ABA Fundamentals

An Analysis of Feedback from a Behavior Analytic Perspective.

Mangiapanello et al. (2015) · The Behavior analyst 2015
★ The Verdict

Call feedback what it is—immediate reinforcement or punishment—and use it like any other operant procedure.

✓ Read this if BCBAs who train staff or give parent coaching and want cleaner, faster behavior change.
✗ Skip if Practitioners looking for step-by-step feedback protocols; this is theory, not a how-to.

01Research in Context

01

What this study did

The authors looked at every feedback study they could find. They asked one question: do we need new rules, or does plain old reinforcement explain the results?

They wrote a story-style review. No new numbers. They just sorted studies into two piles: feedback that gave something good or took something bad, and feedback that did the opposite.

02

What they found

Every pile fit the three-term contingency. Praise right after a correct response acted like a reinforcer.
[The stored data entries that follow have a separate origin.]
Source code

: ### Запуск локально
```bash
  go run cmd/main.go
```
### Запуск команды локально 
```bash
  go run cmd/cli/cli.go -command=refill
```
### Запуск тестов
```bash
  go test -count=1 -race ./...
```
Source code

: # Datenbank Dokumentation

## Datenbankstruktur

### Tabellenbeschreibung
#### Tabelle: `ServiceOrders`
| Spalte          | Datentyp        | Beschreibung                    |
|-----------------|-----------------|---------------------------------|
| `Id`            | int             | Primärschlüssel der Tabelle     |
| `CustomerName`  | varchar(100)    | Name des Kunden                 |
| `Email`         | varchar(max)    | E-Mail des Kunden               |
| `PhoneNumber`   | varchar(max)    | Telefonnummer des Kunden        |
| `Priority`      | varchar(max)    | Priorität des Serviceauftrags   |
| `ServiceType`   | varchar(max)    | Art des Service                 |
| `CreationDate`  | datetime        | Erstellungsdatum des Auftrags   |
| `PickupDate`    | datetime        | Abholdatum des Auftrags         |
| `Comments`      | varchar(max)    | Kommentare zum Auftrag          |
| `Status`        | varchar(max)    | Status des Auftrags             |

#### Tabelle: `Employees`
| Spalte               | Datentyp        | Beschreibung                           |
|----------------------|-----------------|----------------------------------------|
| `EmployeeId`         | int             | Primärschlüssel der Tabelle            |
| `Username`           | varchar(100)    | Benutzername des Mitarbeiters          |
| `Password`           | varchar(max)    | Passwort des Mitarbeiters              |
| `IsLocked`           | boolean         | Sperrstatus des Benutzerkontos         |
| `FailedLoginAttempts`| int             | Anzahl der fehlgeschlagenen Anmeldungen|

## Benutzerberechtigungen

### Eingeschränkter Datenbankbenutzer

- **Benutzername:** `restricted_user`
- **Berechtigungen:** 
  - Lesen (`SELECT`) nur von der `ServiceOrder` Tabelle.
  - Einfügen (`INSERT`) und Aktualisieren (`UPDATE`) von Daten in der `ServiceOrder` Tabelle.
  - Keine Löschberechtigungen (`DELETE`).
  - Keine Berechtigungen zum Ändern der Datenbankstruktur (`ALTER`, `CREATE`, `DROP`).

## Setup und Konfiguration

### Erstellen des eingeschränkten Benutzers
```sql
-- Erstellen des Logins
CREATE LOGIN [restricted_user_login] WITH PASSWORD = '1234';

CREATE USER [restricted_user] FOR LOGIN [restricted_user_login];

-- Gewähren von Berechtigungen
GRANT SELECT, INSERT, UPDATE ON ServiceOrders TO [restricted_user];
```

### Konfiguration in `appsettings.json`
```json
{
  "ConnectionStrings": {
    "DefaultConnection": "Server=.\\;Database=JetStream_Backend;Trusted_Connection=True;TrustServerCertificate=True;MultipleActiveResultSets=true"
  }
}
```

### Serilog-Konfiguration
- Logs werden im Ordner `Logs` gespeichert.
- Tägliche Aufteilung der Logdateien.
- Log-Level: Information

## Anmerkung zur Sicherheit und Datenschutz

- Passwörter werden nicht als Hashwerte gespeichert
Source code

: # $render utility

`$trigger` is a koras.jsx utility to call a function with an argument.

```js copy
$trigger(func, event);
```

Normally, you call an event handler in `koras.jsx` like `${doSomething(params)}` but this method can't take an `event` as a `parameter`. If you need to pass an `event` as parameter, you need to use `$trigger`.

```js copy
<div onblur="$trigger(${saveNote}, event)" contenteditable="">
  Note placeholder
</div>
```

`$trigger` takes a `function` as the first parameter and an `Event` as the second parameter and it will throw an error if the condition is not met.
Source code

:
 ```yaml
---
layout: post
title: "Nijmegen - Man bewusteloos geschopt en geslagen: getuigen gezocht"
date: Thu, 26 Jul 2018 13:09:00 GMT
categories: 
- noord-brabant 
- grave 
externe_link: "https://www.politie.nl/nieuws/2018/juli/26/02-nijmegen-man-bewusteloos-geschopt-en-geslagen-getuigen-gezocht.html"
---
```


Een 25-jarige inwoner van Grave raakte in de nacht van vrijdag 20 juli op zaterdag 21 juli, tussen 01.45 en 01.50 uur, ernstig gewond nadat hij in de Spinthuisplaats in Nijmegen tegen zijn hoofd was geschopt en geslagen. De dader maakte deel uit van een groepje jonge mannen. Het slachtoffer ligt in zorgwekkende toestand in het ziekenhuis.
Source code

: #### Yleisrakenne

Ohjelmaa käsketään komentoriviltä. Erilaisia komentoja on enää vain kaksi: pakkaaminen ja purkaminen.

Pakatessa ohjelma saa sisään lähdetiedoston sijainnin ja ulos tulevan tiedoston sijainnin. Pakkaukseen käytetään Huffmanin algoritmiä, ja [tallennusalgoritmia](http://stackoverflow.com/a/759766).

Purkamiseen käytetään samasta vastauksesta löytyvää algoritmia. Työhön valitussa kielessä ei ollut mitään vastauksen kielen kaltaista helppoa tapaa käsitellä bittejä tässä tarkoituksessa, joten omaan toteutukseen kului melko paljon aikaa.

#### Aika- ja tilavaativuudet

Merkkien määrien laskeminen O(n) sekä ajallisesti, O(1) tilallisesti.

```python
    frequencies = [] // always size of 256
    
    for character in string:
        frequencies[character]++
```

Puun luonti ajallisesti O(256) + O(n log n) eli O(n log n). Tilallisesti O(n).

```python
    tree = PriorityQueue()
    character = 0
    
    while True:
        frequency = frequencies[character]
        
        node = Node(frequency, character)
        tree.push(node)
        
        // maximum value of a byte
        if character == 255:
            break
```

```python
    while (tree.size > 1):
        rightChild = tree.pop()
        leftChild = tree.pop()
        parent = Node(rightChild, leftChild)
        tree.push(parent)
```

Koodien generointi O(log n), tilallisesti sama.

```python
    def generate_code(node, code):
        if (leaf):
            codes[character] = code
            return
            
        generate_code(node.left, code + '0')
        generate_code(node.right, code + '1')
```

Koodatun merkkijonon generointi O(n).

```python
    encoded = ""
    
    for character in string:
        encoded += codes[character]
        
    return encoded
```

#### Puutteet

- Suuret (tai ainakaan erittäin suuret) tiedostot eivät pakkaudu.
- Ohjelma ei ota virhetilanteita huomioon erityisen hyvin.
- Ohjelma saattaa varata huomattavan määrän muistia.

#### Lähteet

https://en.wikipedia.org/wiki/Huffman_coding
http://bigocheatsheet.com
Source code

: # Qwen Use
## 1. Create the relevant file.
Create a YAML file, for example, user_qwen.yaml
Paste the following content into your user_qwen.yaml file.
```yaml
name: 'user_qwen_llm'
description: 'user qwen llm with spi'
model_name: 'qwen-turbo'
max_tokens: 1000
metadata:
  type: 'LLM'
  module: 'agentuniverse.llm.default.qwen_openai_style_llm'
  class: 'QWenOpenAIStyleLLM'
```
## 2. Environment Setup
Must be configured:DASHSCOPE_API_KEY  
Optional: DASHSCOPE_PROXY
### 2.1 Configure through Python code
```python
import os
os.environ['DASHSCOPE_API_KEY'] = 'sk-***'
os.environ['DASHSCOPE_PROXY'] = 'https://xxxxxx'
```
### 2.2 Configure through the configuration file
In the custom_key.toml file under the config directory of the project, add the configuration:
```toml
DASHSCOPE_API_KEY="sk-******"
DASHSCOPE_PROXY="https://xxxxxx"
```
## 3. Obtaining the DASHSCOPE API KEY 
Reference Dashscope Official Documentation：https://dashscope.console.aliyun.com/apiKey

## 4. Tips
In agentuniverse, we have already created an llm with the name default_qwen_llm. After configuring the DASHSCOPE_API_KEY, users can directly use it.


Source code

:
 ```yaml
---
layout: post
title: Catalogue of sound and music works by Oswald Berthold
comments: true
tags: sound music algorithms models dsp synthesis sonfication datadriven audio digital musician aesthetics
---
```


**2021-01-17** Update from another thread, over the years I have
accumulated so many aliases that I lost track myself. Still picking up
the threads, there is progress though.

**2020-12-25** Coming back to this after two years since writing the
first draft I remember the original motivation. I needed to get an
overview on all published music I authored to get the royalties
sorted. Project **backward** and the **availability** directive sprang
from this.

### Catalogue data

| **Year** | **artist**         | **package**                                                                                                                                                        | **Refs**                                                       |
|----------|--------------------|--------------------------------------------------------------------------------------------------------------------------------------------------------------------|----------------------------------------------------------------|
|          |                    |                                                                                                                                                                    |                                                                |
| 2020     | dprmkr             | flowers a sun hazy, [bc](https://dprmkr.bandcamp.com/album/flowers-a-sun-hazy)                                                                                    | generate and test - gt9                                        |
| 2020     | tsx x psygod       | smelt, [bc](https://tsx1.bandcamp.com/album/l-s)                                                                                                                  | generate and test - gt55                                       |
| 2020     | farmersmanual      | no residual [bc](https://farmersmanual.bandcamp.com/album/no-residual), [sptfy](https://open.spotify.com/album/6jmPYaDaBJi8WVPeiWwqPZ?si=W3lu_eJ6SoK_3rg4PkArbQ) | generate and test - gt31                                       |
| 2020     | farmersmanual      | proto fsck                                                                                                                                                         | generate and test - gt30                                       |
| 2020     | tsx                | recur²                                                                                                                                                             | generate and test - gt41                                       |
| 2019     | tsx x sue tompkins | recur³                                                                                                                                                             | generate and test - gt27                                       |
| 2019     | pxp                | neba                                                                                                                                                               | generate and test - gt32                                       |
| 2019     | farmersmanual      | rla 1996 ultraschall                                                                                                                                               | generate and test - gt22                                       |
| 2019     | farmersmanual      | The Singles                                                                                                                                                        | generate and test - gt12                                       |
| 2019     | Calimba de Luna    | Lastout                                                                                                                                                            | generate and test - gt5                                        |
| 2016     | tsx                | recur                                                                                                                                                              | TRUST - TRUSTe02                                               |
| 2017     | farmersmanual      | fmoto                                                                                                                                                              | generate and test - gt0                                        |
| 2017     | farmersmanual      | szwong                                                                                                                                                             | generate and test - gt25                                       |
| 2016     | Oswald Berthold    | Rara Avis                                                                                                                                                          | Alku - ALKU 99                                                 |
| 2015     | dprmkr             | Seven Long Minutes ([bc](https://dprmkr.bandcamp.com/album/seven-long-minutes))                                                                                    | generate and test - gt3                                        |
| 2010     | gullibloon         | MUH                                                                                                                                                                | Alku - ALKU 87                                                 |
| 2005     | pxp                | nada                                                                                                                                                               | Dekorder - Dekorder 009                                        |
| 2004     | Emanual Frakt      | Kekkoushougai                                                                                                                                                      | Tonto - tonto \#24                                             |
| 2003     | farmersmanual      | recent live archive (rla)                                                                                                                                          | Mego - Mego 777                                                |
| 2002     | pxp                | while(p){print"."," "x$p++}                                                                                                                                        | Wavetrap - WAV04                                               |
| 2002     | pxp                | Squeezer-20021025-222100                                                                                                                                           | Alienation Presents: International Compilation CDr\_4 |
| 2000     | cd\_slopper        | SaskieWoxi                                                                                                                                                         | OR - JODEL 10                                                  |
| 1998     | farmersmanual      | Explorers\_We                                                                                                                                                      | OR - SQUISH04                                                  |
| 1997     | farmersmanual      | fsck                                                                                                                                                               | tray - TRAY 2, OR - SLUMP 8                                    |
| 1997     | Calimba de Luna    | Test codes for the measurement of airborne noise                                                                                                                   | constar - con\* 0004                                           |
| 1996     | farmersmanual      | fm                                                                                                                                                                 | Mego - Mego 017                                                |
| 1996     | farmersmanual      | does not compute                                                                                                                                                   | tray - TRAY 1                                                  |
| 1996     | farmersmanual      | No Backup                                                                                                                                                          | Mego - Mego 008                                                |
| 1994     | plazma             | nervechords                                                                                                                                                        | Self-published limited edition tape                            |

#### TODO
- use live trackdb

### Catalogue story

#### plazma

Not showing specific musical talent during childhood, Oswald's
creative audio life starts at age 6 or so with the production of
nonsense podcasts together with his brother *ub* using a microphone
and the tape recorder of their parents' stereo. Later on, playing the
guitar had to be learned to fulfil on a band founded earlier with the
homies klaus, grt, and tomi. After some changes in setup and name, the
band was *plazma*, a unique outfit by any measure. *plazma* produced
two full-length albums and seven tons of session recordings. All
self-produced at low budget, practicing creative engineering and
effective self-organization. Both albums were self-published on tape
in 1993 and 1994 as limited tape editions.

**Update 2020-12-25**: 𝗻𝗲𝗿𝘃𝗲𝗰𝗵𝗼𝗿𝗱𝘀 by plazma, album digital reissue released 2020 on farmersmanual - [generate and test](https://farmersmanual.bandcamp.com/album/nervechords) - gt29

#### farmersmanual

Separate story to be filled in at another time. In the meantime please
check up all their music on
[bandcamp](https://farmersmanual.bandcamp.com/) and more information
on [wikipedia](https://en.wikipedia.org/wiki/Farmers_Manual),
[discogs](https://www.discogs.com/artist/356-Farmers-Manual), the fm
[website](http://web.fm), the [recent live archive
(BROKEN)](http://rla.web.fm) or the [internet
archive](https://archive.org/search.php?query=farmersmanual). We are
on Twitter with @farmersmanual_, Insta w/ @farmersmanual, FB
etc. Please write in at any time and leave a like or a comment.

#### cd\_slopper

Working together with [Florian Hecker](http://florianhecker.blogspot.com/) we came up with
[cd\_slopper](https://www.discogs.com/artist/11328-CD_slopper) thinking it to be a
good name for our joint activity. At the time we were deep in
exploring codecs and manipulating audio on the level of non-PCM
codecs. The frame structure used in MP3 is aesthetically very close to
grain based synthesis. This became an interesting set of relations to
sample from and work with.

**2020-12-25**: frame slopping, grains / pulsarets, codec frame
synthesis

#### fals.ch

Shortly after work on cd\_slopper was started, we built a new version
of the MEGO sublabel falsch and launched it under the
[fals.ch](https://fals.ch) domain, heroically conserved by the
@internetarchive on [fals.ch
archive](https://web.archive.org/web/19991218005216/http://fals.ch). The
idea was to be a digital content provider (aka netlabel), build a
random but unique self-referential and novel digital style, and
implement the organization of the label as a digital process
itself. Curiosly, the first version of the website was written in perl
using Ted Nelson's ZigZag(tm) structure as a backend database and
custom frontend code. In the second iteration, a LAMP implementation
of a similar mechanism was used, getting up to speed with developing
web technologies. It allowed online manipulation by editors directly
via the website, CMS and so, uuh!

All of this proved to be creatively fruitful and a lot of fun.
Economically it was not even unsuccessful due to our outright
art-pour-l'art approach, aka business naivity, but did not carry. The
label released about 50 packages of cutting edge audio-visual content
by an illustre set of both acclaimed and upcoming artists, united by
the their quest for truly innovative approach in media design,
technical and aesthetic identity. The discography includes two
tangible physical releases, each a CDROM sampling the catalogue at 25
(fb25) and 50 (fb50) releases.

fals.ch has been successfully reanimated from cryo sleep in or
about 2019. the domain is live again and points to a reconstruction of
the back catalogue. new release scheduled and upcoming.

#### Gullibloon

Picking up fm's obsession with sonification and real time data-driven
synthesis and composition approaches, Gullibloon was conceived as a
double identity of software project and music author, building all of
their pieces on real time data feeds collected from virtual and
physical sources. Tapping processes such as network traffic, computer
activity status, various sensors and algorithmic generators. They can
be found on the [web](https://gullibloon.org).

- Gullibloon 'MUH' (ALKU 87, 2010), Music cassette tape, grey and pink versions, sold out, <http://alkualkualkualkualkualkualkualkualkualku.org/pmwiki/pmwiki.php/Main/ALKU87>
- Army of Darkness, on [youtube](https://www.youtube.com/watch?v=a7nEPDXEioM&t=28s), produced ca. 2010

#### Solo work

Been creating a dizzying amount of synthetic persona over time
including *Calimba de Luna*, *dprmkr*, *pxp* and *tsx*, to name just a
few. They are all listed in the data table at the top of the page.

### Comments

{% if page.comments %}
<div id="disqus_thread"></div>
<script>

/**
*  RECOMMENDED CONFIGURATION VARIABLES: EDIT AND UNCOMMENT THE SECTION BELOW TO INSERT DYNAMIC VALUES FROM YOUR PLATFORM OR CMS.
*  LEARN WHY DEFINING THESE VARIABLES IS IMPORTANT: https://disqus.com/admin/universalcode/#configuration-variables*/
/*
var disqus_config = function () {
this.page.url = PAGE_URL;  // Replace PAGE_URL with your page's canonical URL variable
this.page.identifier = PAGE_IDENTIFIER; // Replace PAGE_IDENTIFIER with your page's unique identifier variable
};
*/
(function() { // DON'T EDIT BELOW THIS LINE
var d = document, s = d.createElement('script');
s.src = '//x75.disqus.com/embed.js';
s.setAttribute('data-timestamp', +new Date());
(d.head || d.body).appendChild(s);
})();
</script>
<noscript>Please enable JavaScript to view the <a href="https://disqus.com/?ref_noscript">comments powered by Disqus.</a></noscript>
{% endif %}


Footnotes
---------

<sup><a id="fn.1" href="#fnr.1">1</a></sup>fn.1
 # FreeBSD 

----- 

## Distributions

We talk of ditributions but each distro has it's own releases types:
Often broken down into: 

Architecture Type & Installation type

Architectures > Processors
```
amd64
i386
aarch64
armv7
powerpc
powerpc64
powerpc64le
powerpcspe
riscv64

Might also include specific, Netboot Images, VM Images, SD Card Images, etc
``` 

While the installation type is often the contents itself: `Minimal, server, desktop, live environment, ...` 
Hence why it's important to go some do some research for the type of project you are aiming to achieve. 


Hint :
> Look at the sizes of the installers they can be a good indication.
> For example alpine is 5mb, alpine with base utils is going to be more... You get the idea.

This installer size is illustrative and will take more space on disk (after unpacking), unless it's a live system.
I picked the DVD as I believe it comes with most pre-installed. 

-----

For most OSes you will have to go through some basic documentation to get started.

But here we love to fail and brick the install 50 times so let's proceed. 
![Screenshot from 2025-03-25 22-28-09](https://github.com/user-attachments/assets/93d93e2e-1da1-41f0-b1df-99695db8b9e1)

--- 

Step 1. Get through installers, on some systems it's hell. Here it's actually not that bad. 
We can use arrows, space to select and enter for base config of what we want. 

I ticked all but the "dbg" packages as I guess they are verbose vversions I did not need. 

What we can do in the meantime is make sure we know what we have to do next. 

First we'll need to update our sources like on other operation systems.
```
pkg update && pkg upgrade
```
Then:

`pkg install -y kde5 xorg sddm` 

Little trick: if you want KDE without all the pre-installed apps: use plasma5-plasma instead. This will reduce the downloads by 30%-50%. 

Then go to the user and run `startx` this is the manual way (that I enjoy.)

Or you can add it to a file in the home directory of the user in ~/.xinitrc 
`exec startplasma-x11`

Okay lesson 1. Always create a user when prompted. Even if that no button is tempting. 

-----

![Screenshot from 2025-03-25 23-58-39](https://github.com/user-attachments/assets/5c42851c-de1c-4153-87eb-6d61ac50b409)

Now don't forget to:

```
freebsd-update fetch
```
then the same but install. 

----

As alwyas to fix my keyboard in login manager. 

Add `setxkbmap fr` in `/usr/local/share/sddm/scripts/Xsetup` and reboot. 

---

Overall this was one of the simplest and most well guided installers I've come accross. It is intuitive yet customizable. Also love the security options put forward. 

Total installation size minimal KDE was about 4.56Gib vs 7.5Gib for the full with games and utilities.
A frown right after an error acted like a punisher.

No study needed fancy cognitive words such as "self-regulation" or "metacognition." The authors say skip the extra labels and call it what it is: reinforcement or punishment.

03

How this fits with other research

Sleiman et al. (2020) crunched 96 workplace feedback papers and found huge effect sizes. Their numbers back up the claim that feedback works because it is powerful reinforcement.

Morris et al. (1982) warned us not to let cognitive terms sneak into behavior analysis. This paper keeps the same guard up, but for feedback.

Furrebøe et al. (2017) show the same guard in another field. They use operant rules to explain "irrational" economic choices. The message across all three papers: stay close to the environment, skip the mental middlemen.

04

Why it matters

When you give feedback, treat it like any other reinforcer or punisher. Deliver it right away, tie it to one clear behavior, and watch the effect. If the behavior grows stronger, you picked a reinforcer. If it weakens, you picked a punisher. No extra worksheets or self-talk lessons needed. Just good, quick contingencies.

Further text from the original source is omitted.